EXERCISE:
Establish how many lines of the material below contain the string "true". Return that number by itself.

THE RECORDS:
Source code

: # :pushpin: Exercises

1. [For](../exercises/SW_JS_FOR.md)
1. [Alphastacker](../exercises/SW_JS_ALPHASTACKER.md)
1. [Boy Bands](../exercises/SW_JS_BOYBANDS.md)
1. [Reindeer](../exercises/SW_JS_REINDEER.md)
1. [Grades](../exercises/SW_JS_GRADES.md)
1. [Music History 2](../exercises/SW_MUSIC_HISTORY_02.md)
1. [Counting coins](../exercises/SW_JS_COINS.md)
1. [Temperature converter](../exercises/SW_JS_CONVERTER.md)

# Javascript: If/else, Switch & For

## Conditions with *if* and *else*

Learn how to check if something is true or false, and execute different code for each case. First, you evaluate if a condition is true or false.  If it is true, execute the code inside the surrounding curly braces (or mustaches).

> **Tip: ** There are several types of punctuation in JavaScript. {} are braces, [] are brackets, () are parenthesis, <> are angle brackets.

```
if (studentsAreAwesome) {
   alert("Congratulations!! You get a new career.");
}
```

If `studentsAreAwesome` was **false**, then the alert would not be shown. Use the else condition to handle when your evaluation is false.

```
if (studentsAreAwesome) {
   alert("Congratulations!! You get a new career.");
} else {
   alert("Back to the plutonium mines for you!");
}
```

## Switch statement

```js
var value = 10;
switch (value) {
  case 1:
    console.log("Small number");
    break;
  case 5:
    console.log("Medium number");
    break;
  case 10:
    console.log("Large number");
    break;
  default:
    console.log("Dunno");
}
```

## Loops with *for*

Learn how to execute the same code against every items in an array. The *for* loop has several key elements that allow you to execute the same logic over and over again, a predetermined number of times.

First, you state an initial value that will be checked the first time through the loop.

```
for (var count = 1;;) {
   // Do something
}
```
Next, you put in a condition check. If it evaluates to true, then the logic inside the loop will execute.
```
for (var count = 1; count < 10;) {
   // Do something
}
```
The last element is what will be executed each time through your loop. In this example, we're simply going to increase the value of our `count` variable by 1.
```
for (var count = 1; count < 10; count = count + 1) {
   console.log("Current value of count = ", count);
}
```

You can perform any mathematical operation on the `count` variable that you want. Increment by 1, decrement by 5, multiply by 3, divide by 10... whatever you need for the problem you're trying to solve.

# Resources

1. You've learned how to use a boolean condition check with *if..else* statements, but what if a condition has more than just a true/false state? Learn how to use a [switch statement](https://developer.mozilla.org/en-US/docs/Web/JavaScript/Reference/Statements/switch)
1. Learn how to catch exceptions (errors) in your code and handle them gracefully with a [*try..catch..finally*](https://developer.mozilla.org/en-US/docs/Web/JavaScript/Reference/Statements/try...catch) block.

TASK SOLUTION:
3